Posted By: methe House A in the BRE doc ...... would score better than the PV+panel-heated House D, despite having higher CO2 emissions.
You could legally build the gas-heated house A, but you couldn't subsequently convert it to panel heaters (House C or D), both of which are better for the environment.
Posted By: WillInAberdeenAD-L s5.4bii...All bonkers.
Posted By: WillInAberdeenIf PE were conservedWhy should PE be conserved? Mechanical energy isn't conserved, electrical energy isn't conserved, thermal energy isn't conserved, acoustic energy isn't conserved, nor any other type. So why would you expect wind to be conserved, or sunlight? It's the sum of all the different types that is conserved.
if the sun shines on a PV farm which delivers 1kWh electricity (1kWh PE by convention)No. The PV farm generates 1 kWh of electricity (which is not PE, it's a secondary energy) using (by convention) 1 kWh of PE (sunlight). In practice solar panels aren't 100% efficient but the efficiency doesn't really matter since sunlight is effectively infinite so the accounting convention says that the PE factor is 1.0. The rest of the sunlight is dissipated as heat and doesn't get counted. All that happens is that electricity gets counted whilst a direct conversion to heat doesn't. But if the sunlight falls through a window and heats the building directly then it does get counted, as solar gain. It's not a question of conservation, it's simply a question of where the boundaries get drawn for an accounting of a building's energy use (and for the wider world's energy use).
A) if you insulated House A so it uses half as much energy, and then fitted panel heaters, the SAP PE and CO2 scores would be better than for the gas-heated house. This seems like a good idea, but would be illegal because panel heaters "have a higher primary energy demand per kWh of heat" (AD-L s5.4bii)Well as Simon says, you can as long as you reduce heating to less than 25 kWh/m²a (i.e. EnerPHit level) which seems a reasonable goal for a retrofit to me.

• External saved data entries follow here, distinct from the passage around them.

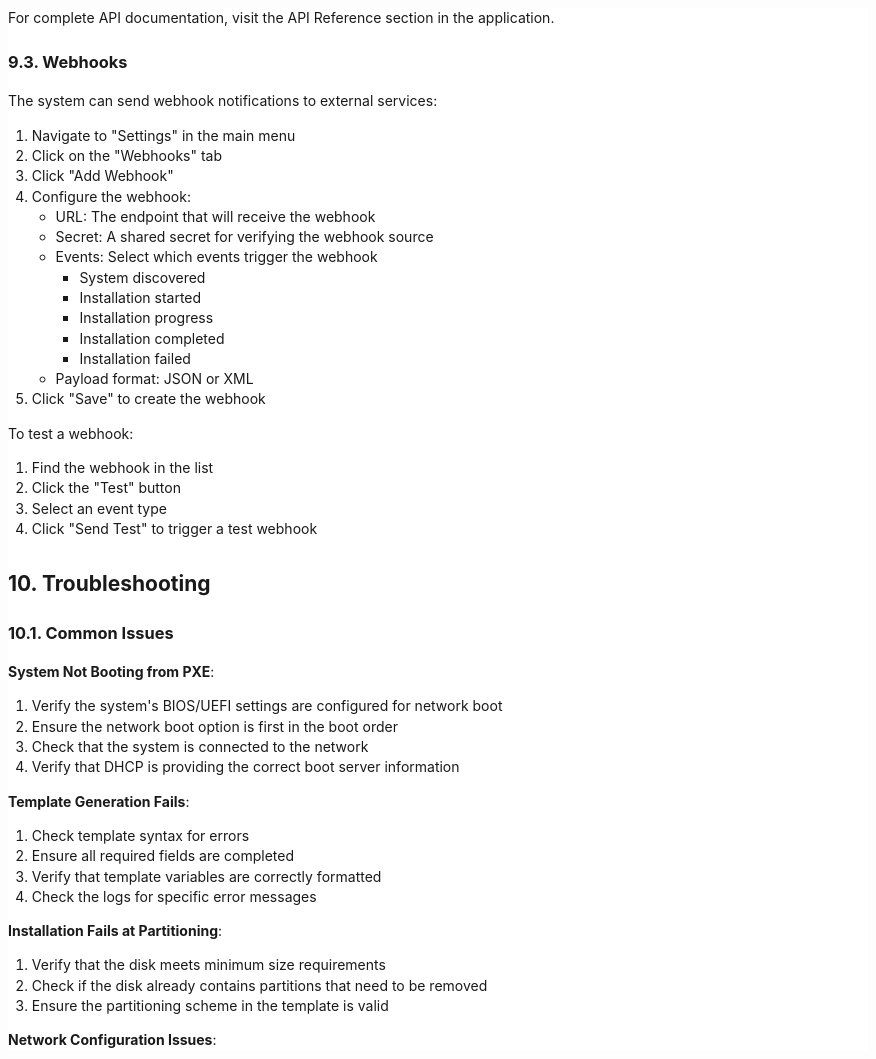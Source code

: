 For complete API documentation, visit the API Reference section in the
application.

### 9.3. Webhooks

The system can send webhook notifications to external services:

1. Navigate to "Settings" in the main menu
2. Click on the "Webhooks" tab
3. Click "Add Webhook"
4. Configure the webhook:
   - URL: The endpoint that will receive the webhook
   - Secret: A shared secret for verifying the webhook source
   - Events: Select which events trigger the webhook
     - System discovered
     - Installation started
     - Installation progress
     - Installation completed
     - Installation failed
   - Payload format: JSON or XML
5. Click "Save" to create the webhook

To test a webhook:

1. Find the webhook in the list
2. Click the "Test" button
3. Select an event type
4. Click "Send Test" to trigger a test webhook

## 10. Troubleshooting

### 10.1. Common Issues

**System Not Booting from PXE**:

1. Verify the system's BIOS/UEFI settings are configured for network boot
2. Ensure the network boot option is first in the boot order
3. Check that the system is connected to the network
4. Verify that DHCP is providing the correct boot server information

**Template Generation Fails**:

1. Check template syntax for errors
2. Ensure all required fields are completed
3. Verify that template variables are correctly formatted
4. Check the logs for specific error messages

**Installation Fails at Partitioning**:

1. Verify that the disk meets minimum size requirements
2. Check if the disk already contains partitions that need to be removed
3. Ensure the partitioning scheme in the template is valid

**Network Configuration Issues**:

B) If we run an electrolyser to make green hydrogen with some losses, the PE factor of the hydrogen will be correspondingly greater than that of the electricity, which is already greater than that of gas. So a hydrogen-heated house now scores less favourably under AD-L than burning gas or using panel heaters. It is illegal to convert a gas boiler to burn hydrogen (S5.4bii again).It depends what electricity you use of course, but for grid electricity you're right I believe. But what would be the point of doing that instead of using an electrical boiler or cooker? Why would you want to burn hydrogen, or anything? If you somehow got hydrogen sensibly, then use it in a fuel cell. Hydrogen gas mains for Joe Public is a nonsense, IMHO.
C) if by 2050 the electricity supply will be 80% wind/PV and 20% nuclear/CCS/hydrogen/storage, the PE factor of electricity will work out in the region of 1.4.Sorry, but where does that number come from? My google-foo isn't finding it.
All bonkers.Absolutely stark, raving bokers. Agreed. ADL1 is now a very distressing document.